According to Renaissance Capital, there were a mere three tech IPOs in the three months ending in September. That’s down from 12 in Q2 and 10 for the same period one year ago. And it includes just one U.S. company: Roku, which had a strong debut. Otherwise, Renaissance notes that even as tech IPO filings continue to grow, the “valuation-sensitive environment likely motivated tech companies to push back IPO plans to the 4Q17 and 2018.”

Part of the problem: The spectacular flameout of the Blue Apron and Snap IPOs earlier in the year likely spooked investors and inspired several companies headed down the path to an IPO to hit the pause button for at least one quarter.

All of this is bad news for unicorns. The Wall Street Journal counts 167 private companies valued at $1 billion or more, a number that has climbed by 10 since the start of the year. With diminished chances of an IPO, and valuations that make them unattractive to potential acquirers, the options for exits are limited.
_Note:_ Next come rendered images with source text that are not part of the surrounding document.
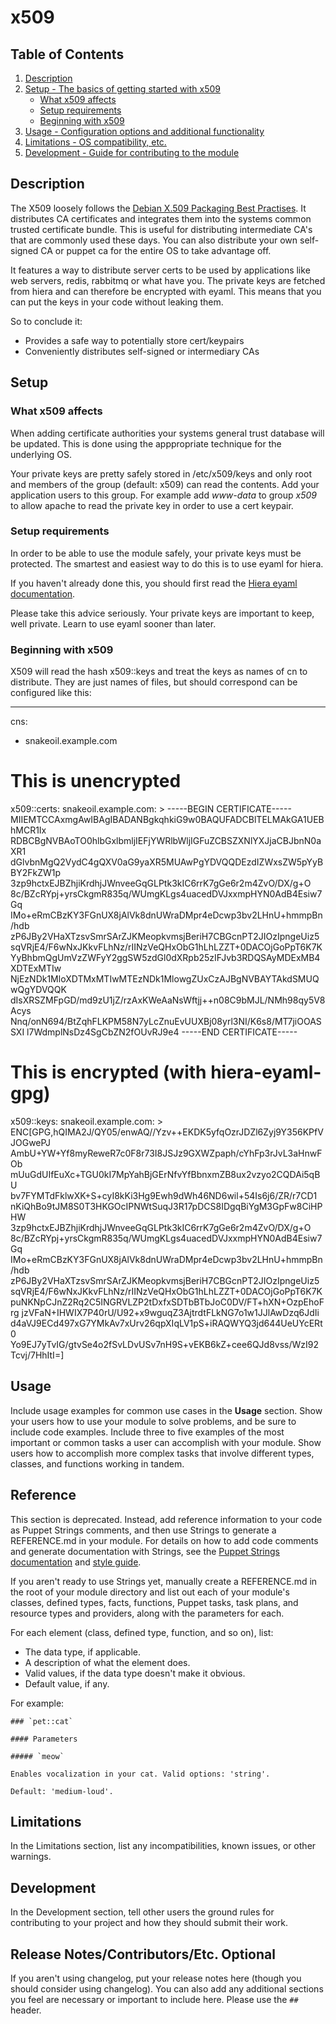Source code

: # x509


## Table of Contents

1. [Description](#description)
1. [Setup - The basics of getting started with x509](#setup)
    * [What x509 affects](#what-x509-affects)
    * [Setup requirements](#setup-requirements)
    * [Beginning with x509](#beginning-with-x509)
1. [Usage - Configuration options and additional functionality](#usage)
1. [Limitations - OS compatibility, etc.](#limitations)
1. [Development - Guide for contributing to the module](#development)

## Description

The X509 loosely follows the [Debian X.509 Packaging Best Practises](https://wiki.debian.org/X.509).
It distributes CA certificates and integrates them into the systems
common trusted certificate bundle. This is useful for distributing
intermediate CA's that are commonly used these days. You can also 
distribute your own self-signed CA or puppet ca for the entire OS
to take advantage off.

It features a way to distribute server certs to be used by applications
like web servers, redis, rabbitmq or what have you. The private
keys are fetched from hiera and can therefore be encrypted with 
eyaml. This means that you can put the keys in your code without
leaking them.

So to conclude it:
  - Provides a safe way to potentially store cert/keypairs
  - Conveniently distributes self-signed or intermediary CAs

## Setup

### What x509 affects

When adding certificate authorities your systems general trust
database will be updated. This is done using the apppropriate
technique for the underlying OS.

Your private keys are pretty safely stored in /etc/x509/keys and
only root and members of the group (default: x509) can read the
contents. Add your application users to this group. For example
add _www-data_ to group _x509_ to allow apache to read the private
key in order to use a cert keypair.

### Setup requirements
In order to be able to use the module safely, your private keys
must be protected. The smartest and easiest way to do this is 
to use eyaml for hiera.

If you haven't already done this, you should first read the 
[Hiera eyaml documentation](https://githttps://github.com/voxpupuli/hiera-eyaml).

Please take this advice seriously. Your private keys are important 
to keep, well private. Learn to use eyaml sooner than later.
### Beginning with x509

X509 will read the hash x509::keys and treat the keys as names
of cn to distribute. They are just names of files, but should
correspond can be configured like this:

---
cns:
  - snakeoil.example.com

# This is unencrypted
x509::certs:
  snakeoil.example.com: >
    -----BEGIN CERTIFICATE-----
    MIIEMTCCAxmgAwIBAgIBADANBgkqhkiG9w0BAQUFADCBlTELMAkGA1UEBhMCR1Ix
    RDBCBgNVBAoTO0hlbGxlbmljIEFjYWRlbWljIGFuZCBSZXNlYXJjaCBJbnN0aXR1
    dGlvbnMgQ2VydC4gQXV0aG9yaXR5MUAwPgYDVQQDEzdIZWxsZW5pYyBBY2FkZW1p
    3zp9hctxEJBZhjiKrdhjJWnveeGqGLPtk3kIC6rrK7gGe6r2m4ZvO/DX/g+O
    8c/BZcRYpj+yrsCkgmR835q/WUmgKLgs4uacedDVJxxmpHYN0AdB4Esiw7Gq
    IMo+eRmCBzKY3FGnUX8jAlVk8dnUWraDMpr4eDcwp3bv2LHnU+hmmpBn/hdb
    zP6JBy2VHaXTzsvSmrSArZJKMeopkvmsjBeriH7CBGcnPT2JIOzIpngeUiz5
    sqVRjE4/F6wNxJKkvFLhNz/rIINzVeQHxObG1hLhLZZT+0DACOjGoPpT6K7K
    YyBhbmQgUmVzZWFyY2ggSW5zdGl0dXRpb25zIFJvb3RDQSAyMDExMB4XDTExMTIw
    NjEzNDk1MloXDTMxMTIwMTEzNDk1MlowgZUxCzAJBgNVBAYTAkdSMUQwQgYDVQQK
    dIsXRSZMFpGD/md9zU1jZ/rzAxKWeAaNsWftjj++n08C9bMJL/NMh98qy5V8Acys
    Nnq/onN694/BtZqhFLKPM58N7yLcZnuEvUUXBj08yrl3NI/K6s8/MT7jiOOASSXI
    l7WdmplNsDz4SgCbZN2fOUvRJ9e4
    -----END CERTIFICATE-----

# This is encrypted (with hiera-eyaml-gpg)
x509::keys:
  snakeoil.example.com: >
    ENC[GPG,hQIMA2J/QY05/enwAQ//Yzv++EKDK5yfqOzrJDZl6Zyj9Y356KPfVJOGwePJ
    AmbU+YW+Yf8myReweR7c0F8r73I8JSJz9GXWZpaph/cYhFp3rJvL3aHnwFOb
    mUuGdUIfEuXc+TGU0kI7MpYahBjGErNfvYfBbnxmZB8ux2vzyo2CQDAi5qBU
    bv7FYMTdFklwXK+S+cyI8kKi3Hg9Ewh9dWh46ND6wil+54Is6j6/ZR/r7CD1
    nKiQhBo9tJM8S0T3HKGOcIPNWtSuqJ3R17pDCS8IDgqBiYgM3GpFw8CiHPHW
    3zp9hctxEJBZhjiKrdhjJWnveeGqGLPtk3kIC6rrK7gGe6r2m4ZvO/DX/g+O
    8c/BZcRYpj+yrsCkgmR835q/WUmgKLgs4uacedDVJxxmpHYN0AdB4Esiw7Gq
    IMo+eRmCBzKY3FGnUX8jAlVk8dnUWraDMpr4eDcwp3bv2LHnU+hmmpBn/hdb
    zP6JBy2VHaXTzsvSmrSArZJKMeopkvmsjBeriH7CBGcnPT2JIOzIpngeUiz5
    sqVRjE4/F6wNxJKkvFLhNz/rIINzVeQHxObG1hLhLZZT+0DACOjGoPpT6K7K
    puNKNpCJnZ2Rq2C5INGRVLZP2tDxfxSDTbBTbJoC0DV/FT+hXN+OzpEhoFrg
    jzVFaN+IHWIX7P40rU/U92+x9wguqZ3AjtrdtFLkNG7o1w1JJlAwDzq6JdIi
    d4aVJ9ECd497xG7YMkAv7xUrv26qpXIqLV1pS+iRAQWYQ3jd644UeUYcERt0
    Yo9EJ7yTvIG/gtvSe4o2fSvLDvUSv7nH9S+vEKB6kZ+cee6QJd8vss/WzI92
    Tcvj/7HhItI=]




## Usage

Include usage examples for common use cases in the **Usage** section. Show your
users how to use your module to solve problems, and be sure to include code
examples. Include three to five examples of the most important or common tasks a
user can accomplish with your module. Show users how to accomplish more complex
tasks that involve different types, classes, and functions working in tandem.

## Reference

This section is deprecated. Instead, add reference information to your code as
Puppet Strings comments, and then use Strings to generate a REFERENCE.md in your
module. For details on how to add code comments and generate documentation with
Strings, see the [Puppet Strings documentation][2] and [style guide][3].

If you aren't ready to use Strings yet, manually create a REFERENCE.md in the
root of your module directory and list out each of your module's classes,
defined types, facts, functions, Puppet tasks, task plans, and resource types
and providers, along with the parameters for each.

For each element (class, defined type, function, and so on), list:

* The data type, if applicable.
* A description of what the element does.
* Valid values, if the data type doesn't make it obvious.
* Default value, if any.

For example:

```
### `pet::cat`

#### Parameters

##### `meow`

Enables vocalization in your cat. Valid options: 'string'.

Default: 'medium-loud'.
```

## Limitations

In the Limitations section, list any incompatibilities, known issues, or other
warnings.

## Development

In the Development section, tell other users the ground rules for contributing
to your project and how they should submit their work.

## Release Notes/Contributors/Etc. **Optional**

If you aren't using changelog, put your release notes here (though you should
consider using changelog). You can also add any additional sections you feel are
necessary or important to include here. Please use the `##` header.

[1]: https://puppet.com/docs/pdk/latest/pdk_generating_modules.html
[2]: https://puppet.com/docs/puppet/latest/puppet_strings.html
[3]: https://puppet.com/docs/puppet/latest/puppet_strings_style.html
Looking for a silver lining? Renaissance said tech companies represent the largest chunk of pending IPO filings. It’s quite possible that if the stars align, Q4 could be a big one as companies like Switch, CarGurus, and MongoDB appear headed for the public markets. In addition, Renaissance notes that Asian gaming portal Sea could be on tap for a multi-billion dollar IPO.

Of course, for tech, this is the same old song that’s been playing for much of the past three years. Wait until next quarter! Only that next quarter never arrives.